RT: The novel moves deftly between three different time periods: one in which climate collapse is imminent, one in which people are heroically taking collective action to slow emissions and restructure society, and one in which a fragile stability has been reached. Which time period was easier for you to write about and why?
NFG: It was really fun to write about the period of The Great Transition in which humanity mobilizes to save the world, and that feeling of near-enrapturement that comes with being part of a big collective project. I loved imagining how events could cascade and build on one another to really make a difference for the climate, the economy, and society. In the novel, a crisis leads to the formation of the Department of Emergency Transition, which hires millions of people to save the world. But then I started wondering, what if those workers took over the department and steered the resources toward true change. I often think of what Ursula K. Le Guin said: “We live in capitalism, its power seems inescapable—but then, so did the divine right of kings.” Change seems impossible, but then once it happens, things can move so quickly. It was very fun to imagine how that change might happen.
RT: What books influenced you the most as you were writing your novel? Are there any particular writers or books that were important in shaping you as a fiction writer?

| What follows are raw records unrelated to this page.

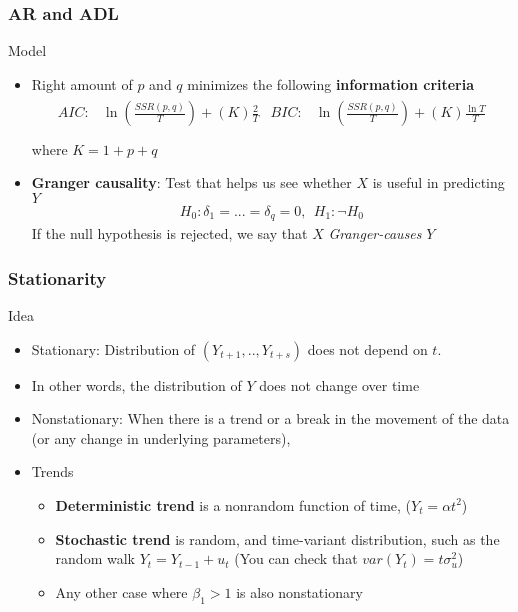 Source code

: \begin{frame}
\frametitle{AR and ADL}
Model
\begin{itemize}
\item Right amount of $p$ and $q$ minimizes the following \textbf{information criteria}
\begin{align*}
\begin{aligned}
AIC:& \ln\left(\frac{SSR(p,q)}{T}\right)+(K)\frac{2}{T}&
BIC:& \ln\left(\frac{SSR(p,q)}{T}\right)+(K)\frac{\ln{T}}{T}\\
\end{aligned}
\end{align*}
where $K=1+p+q$
\item \textbf{Granger causality}: Test that helps us see whether $X$ is useful in predicting $Y$
\begin{align*}
H_{0}: \delta_{1} = ... = \delta_q=0, \ \ H_{1}: \lnot H_{0}
\end{align*}
If the null hypothesis is rejected, we say that $X$ \textit{Granger-causes} $Y$
\end{itemize}
\end{frame}


\begin{frame}
\frametitle{Stationarity}
Idea
\begin{itemize}
\item Stationary: Distribution of $(Y_{t+1},..,Y_{t+s})$ does not depend on $t$. 
\item In other words, the distribution of $Y$ does not change over time
\item Nonstationary:  When there is a trend or a break in the movement of the data (or any change in underlying parameters), 
\item Trends
\begin{itemize}
\item \textbf{Deterministic trend} is a nonrandom  function of time, ($Y_t = \alpha t^{2}$)
\item \textbf{Stochastic trend} is random, and time-variant distribution, such as the random walk $Y_t = Y_{t-1}+u_t$  (You can check that $var(Y_t)=t\sigma_u^{2}$)
\item Any other case where $\beta_{1}>1$ is also nonstationary
\end{itemize} 
\end{itemize}
\end{frame}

NFG: Okay, back to Ursula K. Le Guin, my literary hero: I love the way she writes big societal novels with an intimate heart. Above all, her novel, The Dispossessed, was the number-one source of inspiration for The Great Transition. I knew I wanted to write a climate-crisis utopia, but I wasn’t sure how to make a utopia a full story with conflict. In The Dispossessed, the utopia is alive and doing fairly well as the novel opens, but it’s under threat, and this tension provides the source of conflict. Since writing The Great Transition, I’ve been really excited about other contemporary utopian writing out there, especially in relation to the climate, including authors such as Allegra Hyde, Chana Porter, Kim Stanley Robinson, and Eman Abdelhadi, all of whom I read for inspiration while writing The Great Transition.
RT: I love the focus on music in the novel, which opens by describing how Emi and her classmates become enamored with “Oldies” music, like U2. What music were you listening to during the period in which you were writing this book?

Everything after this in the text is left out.